Exercise
The records come next. Copy all of them exactly.

Provided data
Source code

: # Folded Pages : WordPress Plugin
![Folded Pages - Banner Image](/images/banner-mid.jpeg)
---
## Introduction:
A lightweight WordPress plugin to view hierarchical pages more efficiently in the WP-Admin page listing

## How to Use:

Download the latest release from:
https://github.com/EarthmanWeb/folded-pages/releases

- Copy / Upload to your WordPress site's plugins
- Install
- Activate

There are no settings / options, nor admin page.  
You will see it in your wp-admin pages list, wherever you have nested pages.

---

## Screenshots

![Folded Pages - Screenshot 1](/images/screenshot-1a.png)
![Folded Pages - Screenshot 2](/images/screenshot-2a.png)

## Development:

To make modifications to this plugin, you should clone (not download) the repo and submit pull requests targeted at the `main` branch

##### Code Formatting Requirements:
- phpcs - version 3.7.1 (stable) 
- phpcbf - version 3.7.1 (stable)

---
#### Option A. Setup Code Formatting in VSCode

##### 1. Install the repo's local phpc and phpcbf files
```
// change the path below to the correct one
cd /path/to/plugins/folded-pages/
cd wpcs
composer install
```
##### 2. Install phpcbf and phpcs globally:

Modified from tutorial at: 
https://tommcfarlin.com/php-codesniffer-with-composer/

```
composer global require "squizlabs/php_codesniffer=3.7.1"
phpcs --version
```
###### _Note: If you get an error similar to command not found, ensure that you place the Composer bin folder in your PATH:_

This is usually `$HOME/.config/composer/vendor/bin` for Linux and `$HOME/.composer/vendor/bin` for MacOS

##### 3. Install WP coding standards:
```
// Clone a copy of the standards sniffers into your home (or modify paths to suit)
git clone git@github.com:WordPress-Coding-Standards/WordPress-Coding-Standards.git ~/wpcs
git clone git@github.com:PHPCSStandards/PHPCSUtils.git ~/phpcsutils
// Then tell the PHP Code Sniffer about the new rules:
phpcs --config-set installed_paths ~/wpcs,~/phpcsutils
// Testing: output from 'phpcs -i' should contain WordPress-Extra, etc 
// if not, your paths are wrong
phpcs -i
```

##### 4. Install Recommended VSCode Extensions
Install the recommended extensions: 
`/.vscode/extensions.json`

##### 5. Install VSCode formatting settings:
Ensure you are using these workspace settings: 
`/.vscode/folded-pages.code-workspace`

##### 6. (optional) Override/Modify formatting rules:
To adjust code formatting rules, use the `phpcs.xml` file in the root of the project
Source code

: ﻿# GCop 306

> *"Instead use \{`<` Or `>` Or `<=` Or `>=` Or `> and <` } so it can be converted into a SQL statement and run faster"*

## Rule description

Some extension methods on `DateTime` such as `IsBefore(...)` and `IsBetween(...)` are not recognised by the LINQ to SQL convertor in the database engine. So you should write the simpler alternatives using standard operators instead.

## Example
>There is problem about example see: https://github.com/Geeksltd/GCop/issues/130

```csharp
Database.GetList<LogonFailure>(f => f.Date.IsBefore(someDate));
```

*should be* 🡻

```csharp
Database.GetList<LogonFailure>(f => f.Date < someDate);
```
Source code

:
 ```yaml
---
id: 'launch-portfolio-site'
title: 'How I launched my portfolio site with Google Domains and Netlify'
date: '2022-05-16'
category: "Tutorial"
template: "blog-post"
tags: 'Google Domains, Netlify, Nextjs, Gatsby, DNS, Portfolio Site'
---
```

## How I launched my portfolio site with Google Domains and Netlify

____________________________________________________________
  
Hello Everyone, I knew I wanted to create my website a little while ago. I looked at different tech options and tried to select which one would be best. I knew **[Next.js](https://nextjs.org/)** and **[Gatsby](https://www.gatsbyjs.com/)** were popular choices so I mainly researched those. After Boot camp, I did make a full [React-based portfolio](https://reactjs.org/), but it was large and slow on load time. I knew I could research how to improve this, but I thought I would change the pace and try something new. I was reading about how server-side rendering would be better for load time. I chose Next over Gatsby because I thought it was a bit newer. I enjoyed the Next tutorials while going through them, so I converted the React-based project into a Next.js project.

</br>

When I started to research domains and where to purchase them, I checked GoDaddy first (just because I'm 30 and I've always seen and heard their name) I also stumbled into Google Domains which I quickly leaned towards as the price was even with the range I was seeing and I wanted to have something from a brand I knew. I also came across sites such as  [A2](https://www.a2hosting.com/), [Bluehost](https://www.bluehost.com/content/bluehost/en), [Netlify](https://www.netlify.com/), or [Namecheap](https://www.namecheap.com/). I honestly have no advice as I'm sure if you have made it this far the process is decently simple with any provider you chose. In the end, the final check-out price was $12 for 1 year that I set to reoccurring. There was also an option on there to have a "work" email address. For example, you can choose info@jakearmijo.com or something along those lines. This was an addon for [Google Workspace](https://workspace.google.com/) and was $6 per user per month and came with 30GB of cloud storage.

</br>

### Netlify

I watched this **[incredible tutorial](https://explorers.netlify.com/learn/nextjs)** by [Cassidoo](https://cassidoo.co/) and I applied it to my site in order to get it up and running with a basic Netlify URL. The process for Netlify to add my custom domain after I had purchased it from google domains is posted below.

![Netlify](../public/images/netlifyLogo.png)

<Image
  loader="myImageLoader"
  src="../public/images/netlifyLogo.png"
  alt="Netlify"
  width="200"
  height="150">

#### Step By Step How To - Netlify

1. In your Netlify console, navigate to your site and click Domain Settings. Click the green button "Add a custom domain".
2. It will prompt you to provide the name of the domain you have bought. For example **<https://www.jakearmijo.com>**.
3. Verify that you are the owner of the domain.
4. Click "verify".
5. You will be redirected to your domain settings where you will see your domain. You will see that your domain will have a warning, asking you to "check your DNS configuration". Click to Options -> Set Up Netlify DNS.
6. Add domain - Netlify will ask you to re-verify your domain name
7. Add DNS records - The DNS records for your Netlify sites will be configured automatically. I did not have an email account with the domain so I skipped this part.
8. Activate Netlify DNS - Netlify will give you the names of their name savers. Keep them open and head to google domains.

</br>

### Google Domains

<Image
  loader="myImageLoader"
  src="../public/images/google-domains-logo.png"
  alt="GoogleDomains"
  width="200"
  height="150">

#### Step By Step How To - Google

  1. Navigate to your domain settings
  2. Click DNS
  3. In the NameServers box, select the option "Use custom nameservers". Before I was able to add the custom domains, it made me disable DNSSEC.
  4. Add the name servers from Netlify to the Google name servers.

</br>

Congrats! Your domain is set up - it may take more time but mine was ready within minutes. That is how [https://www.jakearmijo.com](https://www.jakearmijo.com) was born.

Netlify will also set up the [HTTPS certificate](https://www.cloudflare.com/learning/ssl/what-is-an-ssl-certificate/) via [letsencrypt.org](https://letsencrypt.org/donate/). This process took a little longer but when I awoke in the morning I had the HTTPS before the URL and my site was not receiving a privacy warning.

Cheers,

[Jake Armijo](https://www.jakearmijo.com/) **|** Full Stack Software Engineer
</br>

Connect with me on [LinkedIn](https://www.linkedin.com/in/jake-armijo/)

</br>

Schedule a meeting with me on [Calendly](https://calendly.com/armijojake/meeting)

Completed task
Source code

: # Folded Pages : WordPress Plugin
![Folded Pages - Banner Image](/images/banner-mid.jpeg)
---
## Introduction:
A lightweight WordPress plugin to view hierarchical pages more efficiently in the WP-Admin page listing

## How to Use:

Download the latest release from:
https://github.com/EarthmanWeb/folded-pages/releases

- Copy / Upload to your WordPress site's plugins
- Install
- Activate

There are no settings / options, nor admin page.  
You will see it in your wp-admin pages list, wherever you have nested pages.

---

## Screenshots

![Folded Pages - Screenshot 1](/images/screenshot-1a.png)
![Folded Pages - Screenshot 2](/images/screenshot-2a.png)

## Development:

To make modifications to this plugin, you should clone (not download) the repo and submit pull requests targeted at the `main` branch

##### Code Formatting Requirements:
- phpcs - version 3.7.1 (stable) 
- phpcbf - version 3.7.1 (stable)

---
#### Option A. Setup Code Formatting in VSCode

##### 1. Install the repo's local phpc and phpcbf files
```
// change the path below to the correct one
cd /path/to/plugins/folded-pages/
cd wpcs
composer install
```
##### 2. Install phpcbf and phpcs globally:

Modified from tutorial at: 
https://tommcfarlin.com/php-codesniffer-with-composer/

```
composer global require "squizlabs/php_codesniffer=3.7.1"
phpcs --version
```
###### _Note: If you get an error similar to command not found, ensure that you place the Composer bin folder in your PATH:_

This is usually `$HOME/.config/composer/vendor/bin` for Linux and `$HOME/.composer/vendor/bin` for MacOS

##### 3. Install WP coding standards:
```
// Clone a copy of the standards sniffers into your home (or modify paths to suit)
git clone git@github.com:WordPress-Coding-Standards/WordPress-Coding-Standards.git ~/wpcs
git clone git@github.com:PHPCSStandards/PHPCSUtils.git ~/phpcsutils
// Then tell the PHP Code Sniffer about the new rules:
phpcs --config-set installed_paths ~/wpcs,~/phpcsutils
// Testing: output from 'phpcs -i' should contain WordPress-Extra, etc 
// if not, your paths are wrong
phpcs -i
```

##### 4. Install Recommended VSCode Extensions
Install the recommended extensions: 
`/.vscode/extensions.json`

##### 5. Install VSCode formatting settings:
Ensure you are using these workspace settings: 
`/.vscode/folded-pages.code-workspace`

##### 6. (optional) Override/Modify formatting rules:
To adjust code formatting rules, use the `phpcs.xml` file in the root of the project
Source code

: ﻿# GCop 306

> *"Instead use \{`<` Or `>` Or `<=` Or `>=` Or `> and <` } so it can be converted into a SQL statement and run faster"*

## Rule description

Some extension methods on `DateTime` such as `IsBefore(...)` and `IsBetween(...)` are not recognised by the LINQ to SQL convertor in the database engine. So you should write the simpler alternatives using standard operators instead.

## Example
>There is problem about example see: https://github.com/Geeksltd/GCop/issues/130

```csharp
Database.GetList<LogonFailure>(f => f.Date.IsBefore(someDate));
```

*should be* 🡻

```csharp
Database.GetList<LogonFailure>(f => f.Date < someDate);
```
Source code

:
 ```yaml
---
id: 'launch-portfolio-site'
title: 'How I launched my portfolio site with Google Domains and Netlify'
date: '2022-05-16'
category: "Tutorial"
template: "blog-post"
tags: 'Google Domains, Netlify, Nextjs, Gatsby, DNS, Portfolio Site'
---
```

## How I launched my portfolio site with Google Domains and Netlify

____________________________________________________________
  
Hello Everyone, I knew I wanted to create my website a little while ago. I looked at different tech options and tried to select which one would be best. I knew **[Next.js](https://nextjs.org/)** and **[Gatsby](https://www.gatsbyjs.com/)** were popular choices so I mainly researched those. After Boot camp, I did make a full [React-based portfolio](https://reactjs.org/), but it was large and slow on load time. I knew I could research how to improve this, but I thought I would change the pace and try something new. I was reading about how server-side rendering would be better for load time. I chose Next over Gatsby because I thought it was a bit newer. I enjoyed the Next tutorials while going through them, so I converted the React-based project into a Next.js project.

</br>

When I started to research domains and where to purchase them, I checked GoDaddy first (just because I'm 30 and I've always seen and heard their name) I also stumbled into Google Domains which I quickly leaned towards as the price was even with the range I was seeing and I wanted to have something from a brand I knew. I also came across sites such as  [A2](https://www.a2hosting.com/), [Bluehost](https://www.bluehost.com/content/bluehost/en), [Netlify](https://www.netlify.com/), or [Namecheap](https://www.namecheap.com/). I honestly have no advice as I'm sure if you have made it this far the process is decently simple with any provider you chose. In the end, the final check-out price was $12 for 1 year that I set to reoccurring. There was also an option on there to have a "work" email address. For example, you can choose info@jakearmijo.com or something along those lines. This was an addon for [Google Workspace](https://workspace.google.com/) and was $6 per user per month and came with 30GB of cloud storage.

</br>

### Netlify

I watched this **[incredible tutorial](https://explorers.netlify.com/learn/nextjs)** by [Cassidoo](https://cassidoo.co/) and I applied it to my site in order to get it up and running with a basic Netlify URL. The process for Netlify to add my custom domain after I had purchased it from google domains is posted below.

![Netlify](../public/images/netlifyLogo.png)

<Image
  loader="myImageLoader"
  src="../public/images/netlifyLogo.png"
  alt="Netlify"
  width="200"
  height="150">

#### Step By Step How To - Netlify

1. In your Netlify console, navigate to your site and click Domain Settings. Click the green button "Add a custom domain".
2. It will prompt you to provide the name of the domain you have bought. For example **<https://www.jakearmijo.com>**.
3. Verify that you are the owner of the domain.
4. Click "verify".
5. You will be redirected to your domain settings where you will see your domain. You will see that your domain will have a warning, asking you to "check your DNS configuration". Click to Options -> Set Up Netlify DNS.
6. Add domain - Netlify will ask you to re-verify your domain name
7. Add DNS records - The DNS records for your Netlify sites will be configured automatically. I did not have an email account with the domain so I skipped this part.
8. Activate Netlify DNS - Netlify will give you the names of their name savers. Keep them open and head to google domains.

</br>

### Google Domains

<Image
  loader="myImageLoader"
  src="../public/images/google-domains-logo.png"
  alt="GoogleDomains"
  width="200"
  height="150">

#### Step By Step How To - Google

  1. Navigate to your domain settings
  2. Click DNS
  3. In the NameServers box, select the option "Use custom nameservers". Before I was able to add the custom domains, it made me disable DNSSEC.
  4. Add the name servers from Netlify to the Google name servers.

</br>

Congrats! Your domain is set up - it may take more time but mine was ready within minutes. That is how [https://www.jakearmijo.com](https://www.jakearmijo.com) was born.

Netlify will also set up the [HTTPS certificate](https://www.cloudflare.com/learning/ssl/what-is-an-ssl-certificate/) via [letsencrypt.org](https://letsencrypt.org/donate/). This process took a little longer but when I awoke in the morning I had the HTTPS before the URL and my site was not receiving a privacy warning.

Cheers,

[Jake Armijo](https://www.jakearmijo.com/) **|** Full Stack Software Engineer
</br>

Connect with me on [LinkedIn](https://www.linkedin.com/in/jake-armijo/)

</br>

Schedule a meeting with me on [Calendly](https://calendly.com/armijojake/meeting)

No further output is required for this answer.